Information =>
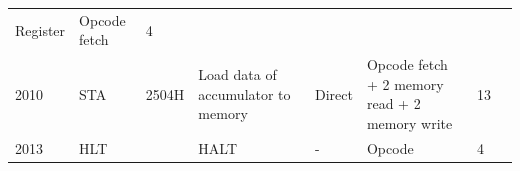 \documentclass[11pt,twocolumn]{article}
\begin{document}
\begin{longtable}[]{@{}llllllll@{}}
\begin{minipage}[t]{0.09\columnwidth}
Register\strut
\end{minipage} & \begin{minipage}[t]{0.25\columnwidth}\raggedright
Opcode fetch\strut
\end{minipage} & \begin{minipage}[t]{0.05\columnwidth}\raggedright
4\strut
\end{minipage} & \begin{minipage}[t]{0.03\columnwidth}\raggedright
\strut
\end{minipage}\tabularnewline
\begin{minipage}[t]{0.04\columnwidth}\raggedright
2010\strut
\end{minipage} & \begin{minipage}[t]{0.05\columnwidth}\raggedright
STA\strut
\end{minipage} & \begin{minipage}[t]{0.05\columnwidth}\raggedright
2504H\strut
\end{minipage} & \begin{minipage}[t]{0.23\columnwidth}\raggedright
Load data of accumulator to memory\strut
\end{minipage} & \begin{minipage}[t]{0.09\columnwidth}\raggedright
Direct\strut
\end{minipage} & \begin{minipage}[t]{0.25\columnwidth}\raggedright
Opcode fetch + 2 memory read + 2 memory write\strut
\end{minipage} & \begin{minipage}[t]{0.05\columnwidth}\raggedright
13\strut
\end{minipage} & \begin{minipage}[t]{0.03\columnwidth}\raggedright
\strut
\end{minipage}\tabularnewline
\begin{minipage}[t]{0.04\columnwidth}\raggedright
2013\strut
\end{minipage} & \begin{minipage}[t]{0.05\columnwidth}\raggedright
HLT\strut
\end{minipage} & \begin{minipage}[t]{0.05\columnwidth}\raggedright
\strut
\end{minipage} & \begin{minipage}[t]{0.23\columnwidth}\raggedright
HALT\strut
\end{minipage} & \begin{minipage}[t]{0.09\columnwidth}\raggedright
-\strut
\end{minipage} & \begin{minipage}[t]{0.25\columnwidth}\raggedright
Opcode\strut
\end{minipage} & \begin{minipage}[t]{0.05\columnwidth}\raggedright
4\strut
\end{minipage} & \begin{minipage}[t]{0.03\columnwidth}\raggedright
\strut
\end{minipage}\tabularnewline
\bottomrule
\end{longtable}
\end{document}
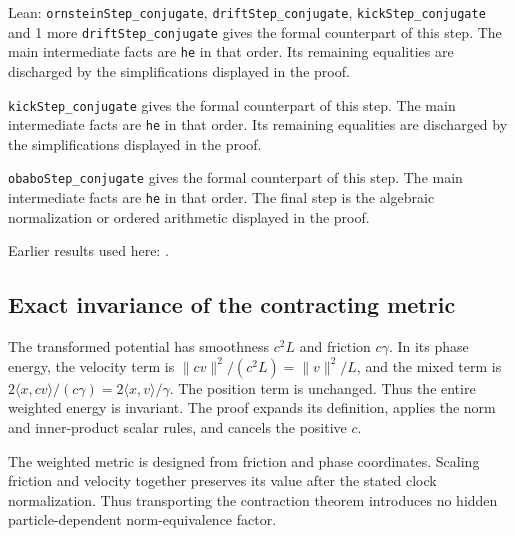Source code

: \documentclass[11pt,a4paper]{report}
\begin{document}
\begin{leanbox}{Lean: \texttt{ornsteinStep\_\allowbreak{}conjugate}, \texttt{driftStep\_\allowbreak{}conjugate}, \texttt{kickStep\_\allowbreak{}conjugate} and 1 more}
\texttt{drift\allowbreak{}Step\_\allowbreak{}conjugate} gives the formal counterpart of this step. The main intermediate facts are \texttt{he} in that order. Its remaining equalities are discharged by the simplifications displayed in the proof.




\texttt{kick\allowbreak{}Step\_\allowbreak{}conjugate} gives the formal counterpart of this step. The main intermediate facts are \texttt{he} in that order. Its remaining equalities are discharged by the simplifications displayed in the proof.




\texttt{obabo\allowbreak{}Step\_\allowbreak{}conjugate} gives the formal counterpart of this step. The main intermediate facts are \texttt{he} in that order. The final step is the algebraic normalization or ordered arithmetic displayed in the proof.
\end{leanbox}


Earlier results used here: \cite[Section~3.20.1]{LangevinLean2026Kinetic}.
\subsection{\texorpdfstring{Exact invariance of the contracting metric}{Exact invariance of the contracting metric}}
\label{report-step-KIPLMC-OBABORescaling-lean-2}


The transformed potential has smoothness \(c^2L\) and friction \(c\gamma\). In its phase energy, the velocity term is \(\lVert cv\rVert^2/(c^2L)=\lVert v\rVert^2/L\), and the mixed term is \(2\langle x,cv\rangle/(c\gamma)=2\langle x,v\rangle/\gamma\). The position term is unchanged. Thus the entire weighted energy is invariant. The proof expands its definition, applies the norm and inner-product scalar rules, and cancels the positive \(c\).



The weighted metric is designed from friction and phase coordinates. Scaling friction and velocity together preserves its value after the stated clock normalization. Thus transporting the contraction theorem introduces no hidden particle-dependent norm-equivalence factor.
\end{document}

Exercise => Every line of the listing that includes the word "Opcode" belongs in the answer.

Your solution =>
Opcode fetch\strut
Opcode fetch + 2 memory read + 2 memory write\strut
Opcode\strut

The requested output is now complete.